Le Brexit devait rendre sa liberté et sa puissance à la Grande-Bretagne. Depuis, le pays s’enlise dans la stagnation économique et la montée du populisme. C’est une nation fatiguée qui regarde dans le rétroviseur. Le sujet est évoqué ce vendredi à 19h30 dans «Le Dessous des cartes».
«Sur les plans économique et stratégique, la Grande-Bretagne serait mieux lotie si elle était restée au sein de l’Europe. Un jour viendra où le parti conservateur le reconnaîtra, lui qui avait fait entrer le pays dans le marché commun en 1973. » Ainsi s’ouvrait l’éditorial de L’Independent, publié le 31 janvier dernier, date symbolique marquant les cinq ans de la rupture avec l’Union européenne. Toute la presse britannique n’a pas partagé ce constat, restant divisée, comme l’opinion, entre ceux qui dénoncent une erreur historique et ceux qui continuent de défendre une souveraineté retrouvée.

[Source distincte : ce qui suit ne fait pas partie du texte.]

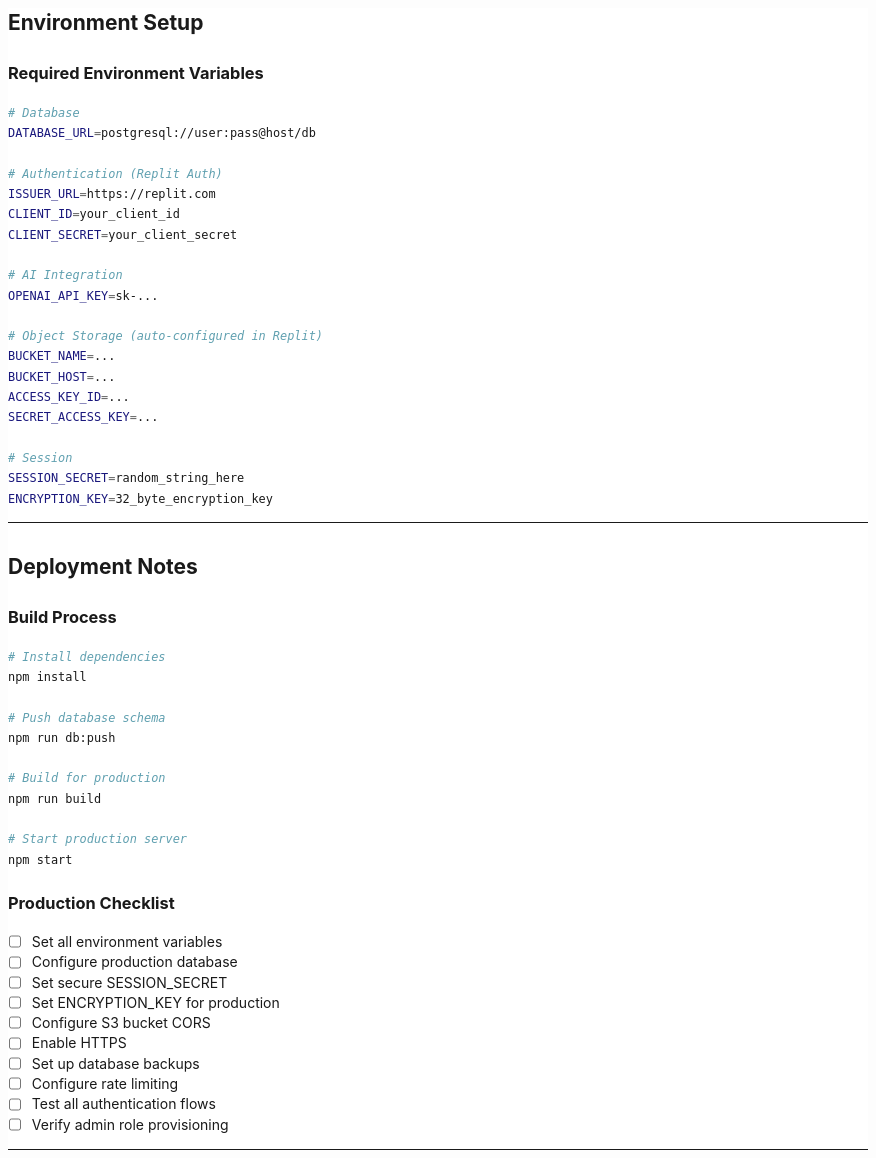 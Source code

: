 
## Environment Setup

### Required Environment Variables

```bash
# Database
DATABASE_URL=postgresql://user:pass@host/db

# Authentication (Replit Auth)
ISSUER_URL=https://replit.com
CLIENT_ID=your_client_id
CLIENT_SECRET=your_client_secret

# AI Integration
OPENAI_API_KEY=sk-...

# Object Storage (auto-configured in Replit)
BUCKET_NAME=...
BUCKET_HOST=...
ACCESS_KEY_ID=...
SECRET_ACCESS_KEY=...

# Session
SESSION_SECRET=random_string_here
ENCRYPTION_KEY=32_byte_encryption_key
```

---

## Deployment Notes

### Build Process

```bash
# Install dependencies
npm install

# Push database schema
npm run db:push

# Build for production
npm run build

# Start production server
npm start
```

### Production Checklist

- [ ] Set all environment variables
- [ ] Configure production database
- [ ] Set secure SESSION_SECRET
- [ ] Set ENCRYPTION_KEY for production
- [ ] Configure S3 bucket CORS
- [ ] Enable HTTPS
- [ ] Set up database backups
- [ ] Configure rate limiting
- [ ] Test all authentication flows
- [ ] Verify admin role provisioning

--- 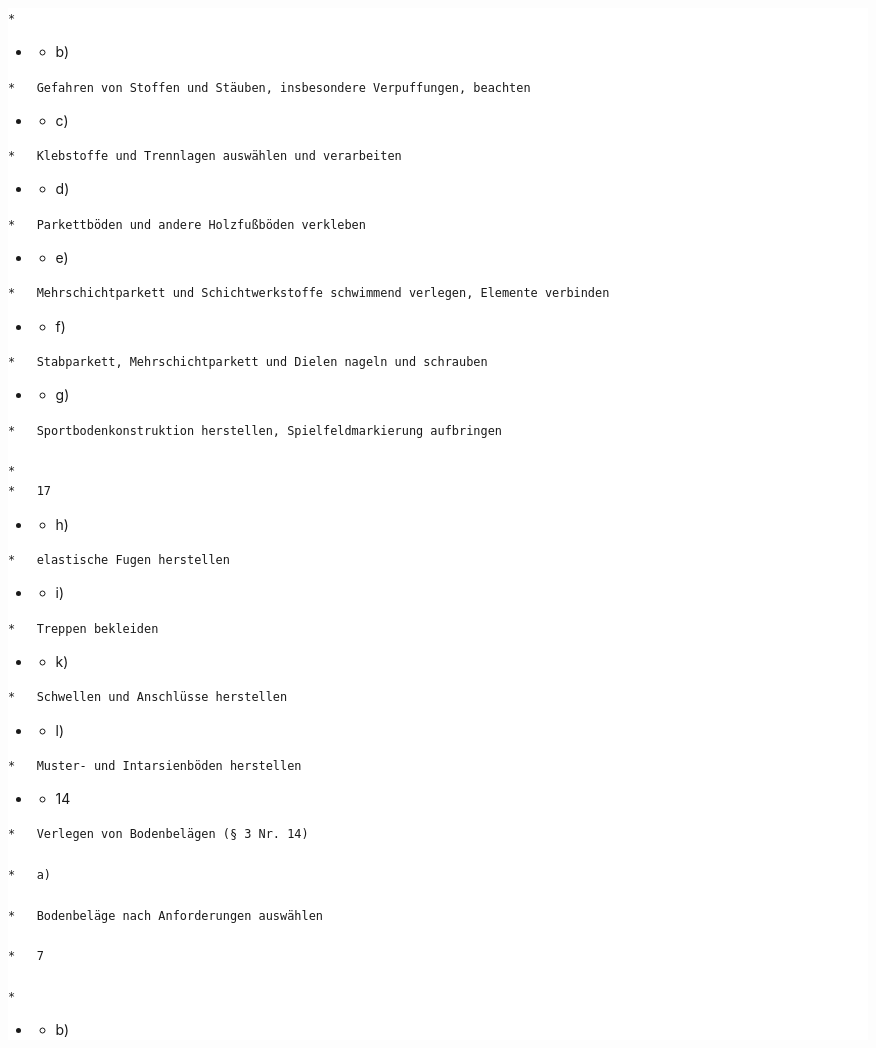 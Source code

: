    *

*    *   b)

    *   Gefahren von Stoffen und Stäuben, insbesondere Verpuffungen, beachten


*    *   c)

    *   Klebstoffe und Trennlagen auswählen und verarbeiten


*    *   d)

    *   Parkettböden und andere Holzfußböden verkleben


*    *   e)

    *   Mehrschichtparkett und Schichtwerkstoffe schwimmend verlegen, Elemente verbinden


*    *   f)

    *   Stabparkett, Mehrschichtparkett und Dielen nageln und schrauben


*    *   g)

    *   Sportbodenkonstruktion herstellen, Spielfeldmarkierung aufbringen

    *
    *   17


*    *   h)

    *   elastische Fugen herstellen


*    *   i)

    *   Treppen bekleiden


*    *   k)

    *   Schwellen und Anschlüsse herstellen


*    *   l)

    *   Muster- und Intarsienböden herstellen


*    *   14

    *   Verlegen von Bodenbelägen (§ 3 Nr. 14)

    *   a)

    *   Bodenbeläge nach Anforderungen auswählen

    *   7

    *

*    *   b)
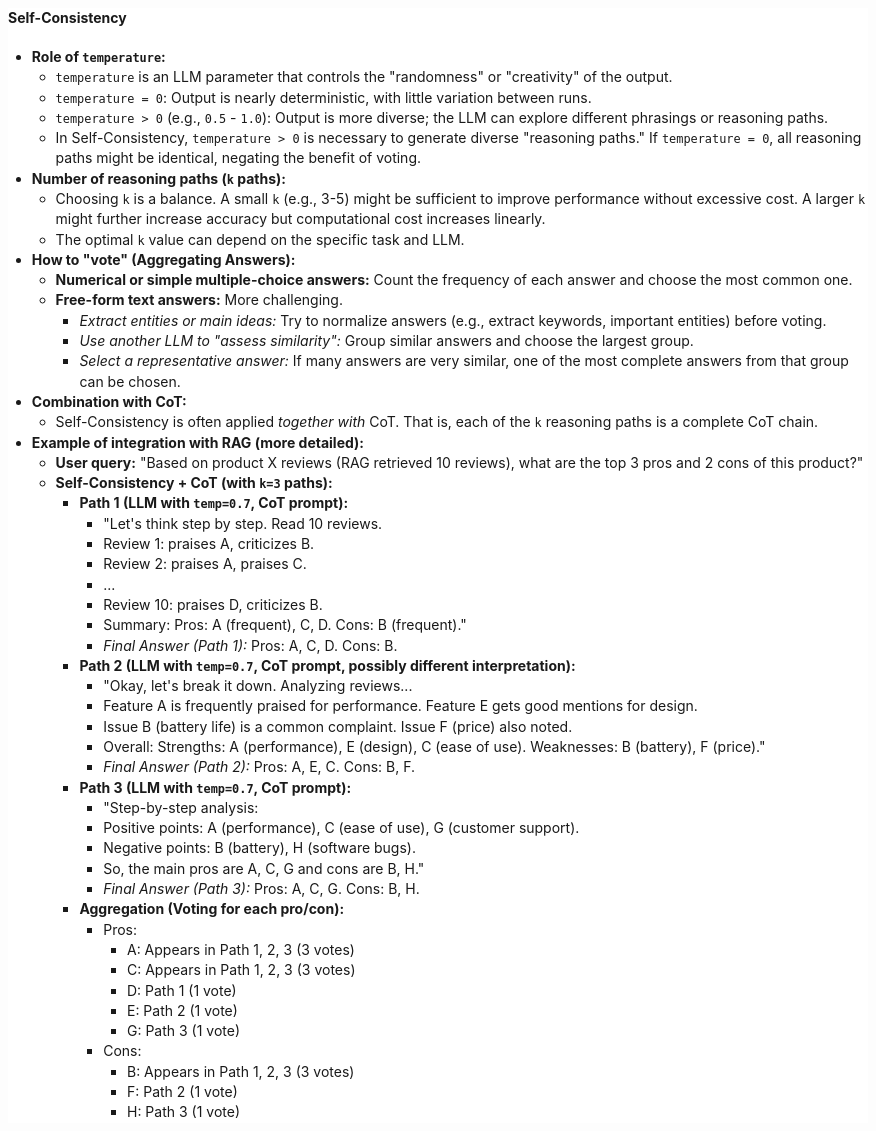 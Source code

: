 
#### Self-Consistency

- **Role of `temperature`:**
    - `temperature` is an LLM parameter that controls the "randomness" or "creativity" of the output.
    - `temperature = 0`: Output is nearly deterministic, with little variation between runs.
    - `temperature > 0` (e.g., `0.5` - `1.0`): Output is more diverse; the LLM can explore different phrasings or reasoning paths.
    - In Self-Consistency, `temperature > 0` is necessary to generate diverse "reasoning paths." If `temperature = 0`, all reasoning paths might be identical, negating the benefit of voting.
- **Number of reasoning paths (`k` paths):**
    - Choosing `k` is a balance. A small `k` (e.g., 3-5) might be sufficient to improve performance without excessive cost. A larger `k` might further increase accuracy but computational cost increases linearly.
    - The optimal `k` value can depend on the specific task and LLM.
- **How to "vote" (Aggregating Answers):**
    - **Numerical or simple multiple-choice answers:** Count the frequency of each answer and choose the most common one.
    - **Free-form text answers:** More challenging.
        - *Extract entities or main ideas:* Try to normalize answers (e.g., extract keywords, important entities) before voting.
        - *Use another LLM to "assess similarity":* Group similar answers and choose the largest group.
        - *Select a representative answer:* If many answers are very similar, one of the most complete answers from that group can be chosen.
- **Combination with CoT:**
    - Self-Consistency is often applied *together with* CoT. That is, each of the `k` reasoning paths is a complete CoT chain.
- **Example of integration with RAG (more detailed):**
    - **User query:** "Based on product X reviews (RAG retrieved 10 reviews), what are the top 3 pros and 2 cons of this product?"
    - **Self-Consistency + CoT (with `k=3` paths):**
        - **Path 1 (LLM with `temp=0.7`, CoT prompt):**
            - "Let's think step by step. Read 10 reviews.
            - Review 1: praises A, criticizes B.
            - Review 2: praises A, praises C.
            - ...
            - Review 10: praises D, criticizes B.
            - Summary: Pros: A (frequent), C, D. Cons: B (frequent)."
            - *Final Answer (Path 1):* Pros: A, C, D. Cons: B.
        - **Path 2 (LLM with `temp=0.7`, CoT prompt, possibly different interpretation):**
            - "Okay, let's break it down. Analyzing reviews...
            - Feature A is frequently praised for performance. Feature E gets good mentions for design.
            - Issue B (battery life) is a common complaint. Issue F (price) also noted.
            - Overall: Strengths: A (performance), E (design), C (ease of use). Weaknesses: B (battery), F (price)."
            - *Final Answer (Path 2):* Pros: A, E, C. Cons: B, F.
        - **Path 3 (LLM with `temp=0.7`, CoT prompt):**
            - "Step-by-step analysis:
            - Positive points: A (performance), C (ease of use), G (customer support).
            - Negative points: B (battery), H (software bugs).
            - So, the main pros are A, C, G and cons are B, H."
            - *Final Answer (Path 3):* Pros: A, C, G. Cons: B, H.
        - **Aggregation (Voting for each pro/con):**
            - Pros:
                - A: Appears in Path 1, 2, 3 (3 votes)
                - C: Appears in Path 1, 2, 3 (3 votes)
                - D: Path 1 (1 vote)
                - E: Path 2 (1 vote)
                - G: Path 3 (1 vote)
            - Cons:
                - B: Appears in Path 1, 2, 3 (3 votes)
                - F: Path 2 (1 vote)
                - H: Path 3 (1 vote) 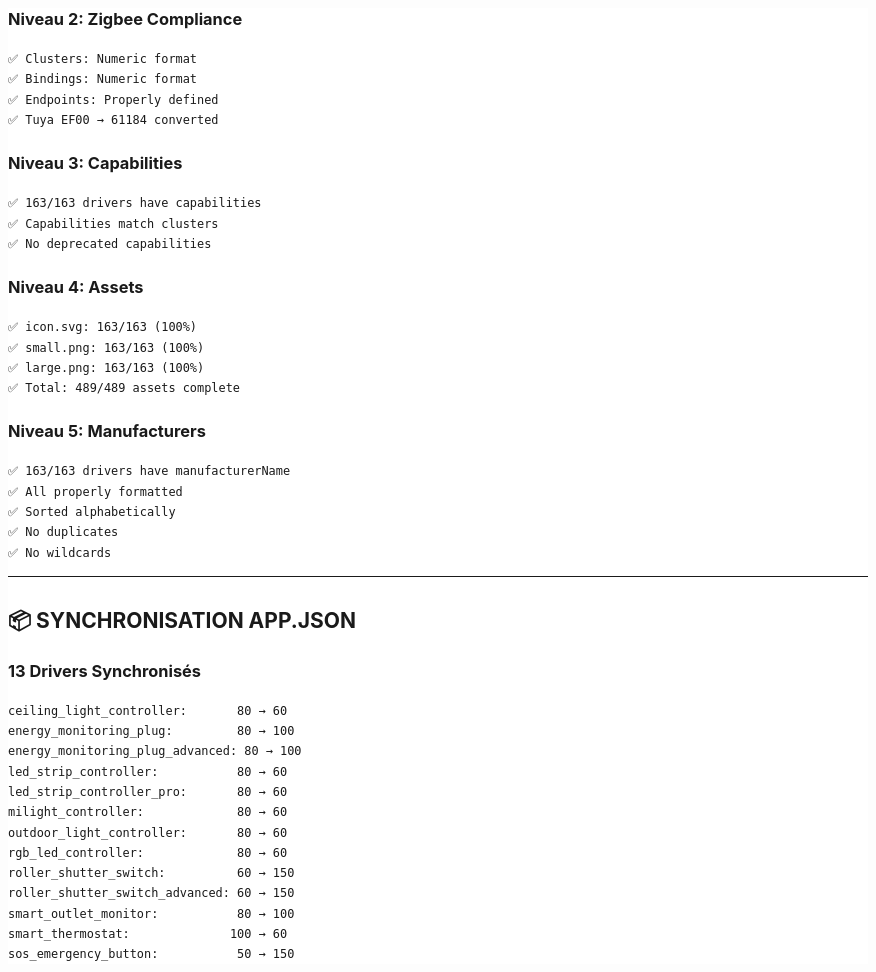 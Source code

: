 ### Niveau 2: Zigbee Compliance
```
✅ Clusters: Numeric format
✅ Bindings: Numeric format
✅ Endpoints: Properly defined
✅ Tuya EF00 → 61184 converted
```

### Niveau 3: Capabilities
```
✅ 163/163 drivers have capabilities
✅ Capabilities match clusters
✅ No deprecated capabilities
```

### Niveau 4: Assets
```
✅ icon.svg: 163/163 (100%)
✅ small.png: 163/163 (100%)
✅ large.png: 163/163 (100%)
✅ Total: 489/489 assets complete
```

### Niveau 5: Manufacturers
```
✅ 163/163 drivers have manufacturerName
✅ All properly formatted
✅ Sorted alphabetically
✅ No duplicates
✅ No wildcards
```

---

## 📦 SYNCHRONISATION APP.JSON

### 13 Drivers Synchronisés

```
ceiling_light_controller:       80 → 60
energy_monitoring_plug:         80 → 100
energy_monitoring_plug_advanced: 80 → 100
led_strip_controller:           80 → 60
led_strip_controller_pro:       80 → 60
milight_controller:             80 → 60
outdoor_light_controller:       80 → 60
rgb_led_controller:             80 → 60
roller_shutter_switch:          60 → 150
roller_shutter_switch_advanced: 60 → 150
smart_outlet_monitor:           80 → 100
smart_thermostat:              100 → 60
sos_emergency_button:           50 → 150
```
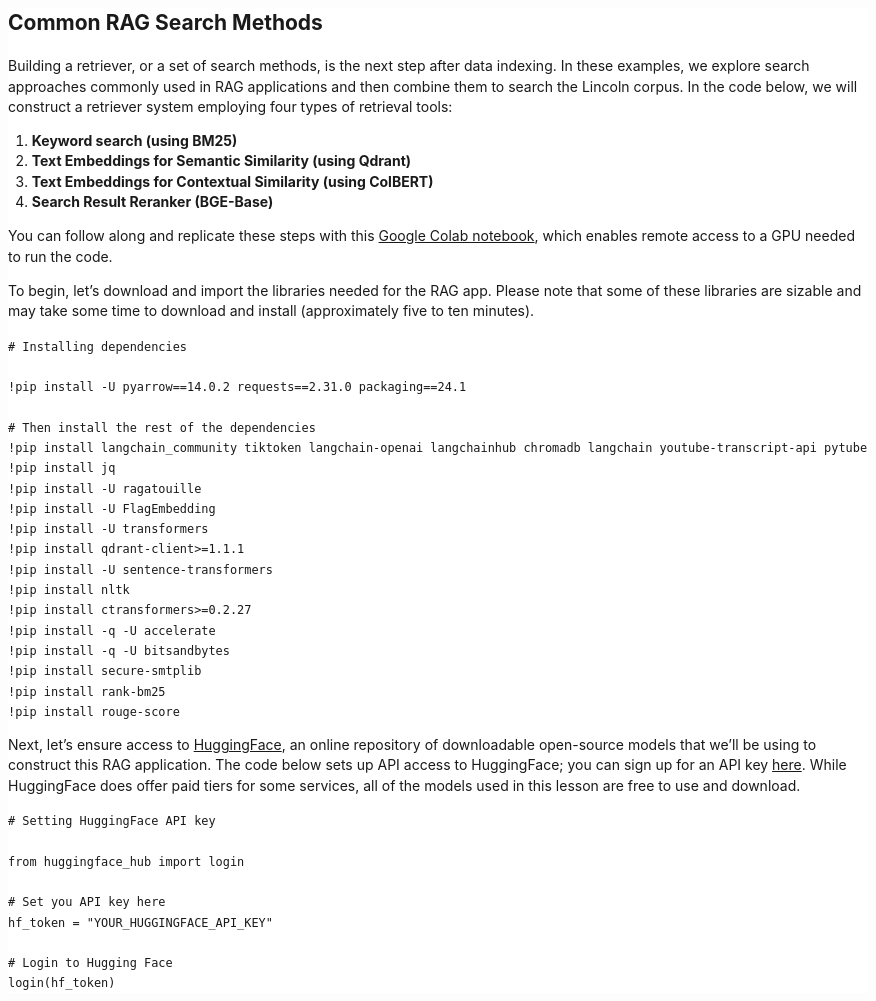 ## Common RAG Search Methods

Building a retriever, or a set of search methods, is the next step after data indexing. In these examples, we explore search approaches commonly used in RAG applications and then combine them to search the Lincoln corpus. In the code below, we will construct a retriever system employing four types of retrieval tools:

1.  **Keyword search (using BM25)**
2.  **Text Embeddings for Semantic Similarity (using Qdrant)**
3.  **Text Embeddings for Contextual Similarity (using ColBERT)**
4.  **Search Result Reranker (BGE-Base)**

You can follow along and replicate these steps with this [Google Colab notebook](https://github.com/programminghistorian/ph-submissions/blob/gh-pages/assets/exploring-text-collections-via-rag/exploring-text-collections-via-rag.ipynb), which enables remote access to a GPU needed to run the code.

To begin, let’s download and import the libraries needed for the RAG app. Please note that some of these libraries are sizable and may take some time to download and install (approximately five to ten minutes).

```
# Installing dependencies

!pip install -U pyarrow==14.0.2 requests==2.31.0 packaging==24.1

# Then install the rest of the dependencies
!pip install langchain_community tiktoken langchain-openai langchainhub chromadb langchain youtube-transcript-api pytube
!pip install jq
!pip install -U ragatouille
!pip install -U FlagEmbedding
!pip install -U transformers
!pip install qdrant-client>=1.1.1
!pip install -U sentence-transformers
!pip install nltk
!pip install ctransformers>=0.2.27
!pip install -q -U accelerate
!pip install -q -U bitsandbytes
!pip install secure-smtplib
!pip install rank-bm25
!pip install rouge-score
```

Next, let’s ensure access to [HuggingFace](https://huggingface.co/), an online repository of downloadable open-source models that we’ll be using to construct this RAG application. The code below sets up API access to HuggingFace; you can sign up for an API key [here](https://huggingface.co/docs/api-inference/en/quicktour#get-your-api-token). While HuggingFace does offer paid tiers for some services, all of the models used in this lesson are free to use and download.

```
# Setting HuggingFace API key

from huggingface_hub import login

# Set you API key here
hf_token = "YOUR_HUGGINGFACE_API_KEY"

# Login to Hugging Face
login(hf_token)
```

Et dans les faits ? Depuis 2020, le Royaume-Uni n’a pas sombré dans une crise brutale, mais il s’enfonce dans une lente dégradation. Certes, la pandémie de covid-19 et la guerre en Ukraine ont également pesé, reste que l’économie peine à retrouver son élan. Les exportations vers l’Union européenne se sont complexifiées : chaque envoi implique désormais une montagne de formalités. Les coûts augmentent, la productivité stagne et les investissements étrangers se raréfient. Les espoirs d’un renouveau économique post-Brexit se sont envolés. Quant au système de santé public, censé profiter des économies promises, il demeure dans un état critique.
Sujet brûlant
Paradoxalement, la question migratoire, un des moteurs du vote en faveur du Brexit, n’a pas disparu. Elle a simplement changé de visage. Selon le politologue John Curtice, « l’immigration s’est beaucoup diversifiée. Avant le Brexit, elle était surtout européenne. Aujourd’hui, elle vient davantage d’Asie et d’Afrique » en ce qui concerne l’immigration légale. Le pays manque de main-d’œuvre dans plusieurs secteurs depuis le départ des travailleurs européens. Quant à l’immigration illégale, elle reste un sujet brûlant. Depuis le début de l’année, environ 37.000 migrants ont rejoint les côtes britanniques en traversant la Manche sur des embarcations de fortune.
Nigel Farage en embuscade
Autre paradoxe : alors que, selon les sondages, une majorité de Britanniques juge désormais le Brexit comme néfaste sur le plan économique, la population semble prête à ouvrir les portes du pouvoir au parti Reform UK de Nigel Farage, fer de lance du camp eurosceptique. Cette formation arrive pour l’heure en tête des intentions de vote. Son discours anti-immigration trouve un écho puissant dans une société déboussolée. Le Royaume-Uni a d’ailleurs vu se multiplier les manifestations contre les migrants, notamment devant des hôtels hébergeant des demandeurs d’asile. Et le 13 septembre dernier, une mobilisation de masse a rassemblé entre 110.000 et 150.000 personnes contre l’immigration. Dans un entretien au Monde, le géographe britannique Danny Dorling estimait que « cette mobilisation massive de l’extrême droite pouvait contribuer à la chute de l’actuel Premier ministre, Keir Starmer », davantage ouvert à l’Europe. Ce dernier souhaite améliorer la relation avec Bruxelles, notamment à travers un nouvel accord commercial et une coopération renforcée en matière de sécurité et de recherche. Mais les sondages ne lui sont plus favorables. Nigel Farage, à l’inverse, capitalise sur le mécontentement général.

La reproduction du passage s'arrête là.